她将去年周小玉出院后,她担心意外,打电话到医院,提醒不能给周小玉用阿司匹林,护士却告诉她,木村院长已经提前吩咐过的事讲了一遍。
“当时我没想别的,只是敬佩木村对药物的过人认知。但是现在,我却因此而想到了另外一件事――”
她看着傅明城,加重了语气。
“既然木村知道周小玉不能使用阿司匹林,那么同样的道理,他必然也十分清楚,患过脑溢血的病人,在他的康复期间,绝对不能服用阿司匹林。否则,治病的良药,就会变成谋杀的毒药!”
傅明城脸色剧变,人猛地站了起来。
“你是说,木村在我父亲脑溢血后,还给他服用了阿司匹林?!”
苏雪至点头:“是。”
她再将自己前些天去找傅太太,从她口中听到的关于江小姐的反常也讲了一遍。
“不止如此。我也查到了证据,可以从侧面证明我的这个猜想。”
“什么证据?”
傅明城牙关紧咬,一只手紧紧地抓住桌角,手背青筋迸突。
“昨晚清和医院出的事,你应该也有所耳闻。是我托贺汉渚帮的忙。警察封住医院前后门的时候,几个精通统计的专业人员也进去了,找出了去年你父亲病倒后那两个月医院的阿司匹林入库和出库记录,并当场做了统计。库存统计结果显示,那段时间,清和医院阿司匹林的入库量和发放量存在缺口,发放登记少了两瓶,共计一百片。”

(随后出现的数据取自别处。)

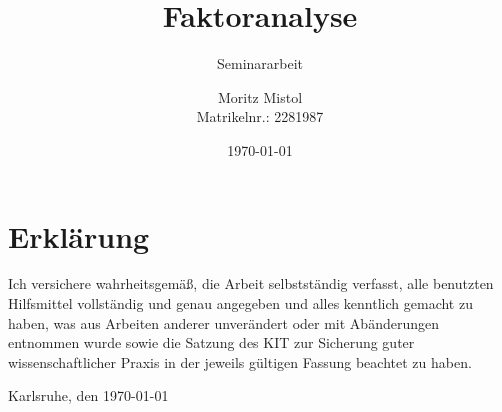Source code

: \documentclass[11pt]{scrartcl}
\title{\vspace{6cm} Faktoranalyse}
\subtitle{Seminararbeit \vspace{2cm}}
\author{Moritz Mistol\\ Matrikelnr.: 2281987 \vspace{0.5cm}}
\date{{\today}\vspace{1cm}}
\begin{document}
	
	\pagestyle{fancy}
	\singlespacing
	
	
	\maketitle

	\thispagestyle{empty}
	\onehalfspacing
	
	
	
	
	
	
	
	
	
	\newpage
	\pagestyle{plain}
	{\hypersetup{hidelinks} \tableofcontents}
	
	
	
	
	
	
	
	
	
	\newpage
	\pagestyle{fancy}
	
	
	
	
	
	
	
	
	
	\pagestyle{plain}
	\listoffigures
	
	
	
	
	
	
	
	
	\newpage
	
	\printbibliography[heading=bibintoc,title={Literaturverzeichnis}]
	\pagestyle{plain}
	
	\newpage
	
	\section*{Erklärung}
	
	Ich versichere wahrheitsgemäß, die Arbeit selbstständig verfasst, alle benutzten
	Hilfsmittel vollständig und genau angegeben und alles kenntlich gemacht zu
	haben, was aus Arbeiten anderer unverändert oder mit Abänderungen entnommen
	wurde sowie die Satzung des KIT zur Sicherung guter wissenschaftlicher Praxis in
	der jeweils gültigen Fassung beachtet zu haben.
	
	\vspace{3cm}
	
	\hspace{0.5cm} Karlsruhe, den \today
	
	
	
\end{document}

“因为账册不方便拿走,将相关的页面全部拍了照,今天赶着洗出来了。你可以自己看一下。”
苏雪至又取出了一只文件袋。
“药物出了库,却没有用在医院的正常科室里,那两瓶凭空消失的药去了哪里?我合理地推断,就是用在了你父亲这里。是阿司匹林的摄入,才导致令尊本已有所好转的病情发生了恶化,加剧了脑溢血,完全昏迷,最后不幸去世。”
“我的结论,木村在令尊出意外后,利用了他可谓超时代的对药物的认知,蓄谋杀死了你的父亲。”
苏雪至说完,将手中那只装了照片的牛皮纸袋放到桌上,朝着傅明城推了过去。
傅明城却恍若未闻。他的双目紧闭。他仰面向天,人僵立在桌旁,人一动不动。
良久,他终于睁开了眼睛,那双发红的,眼底仿佛透着血的眼慢慢地转向了苏雪至。
他用嘶哑得近乎刺耳的声,一字一字地道:“贺汉渚呢,他也来了吧。你请他来,我有话和他说。”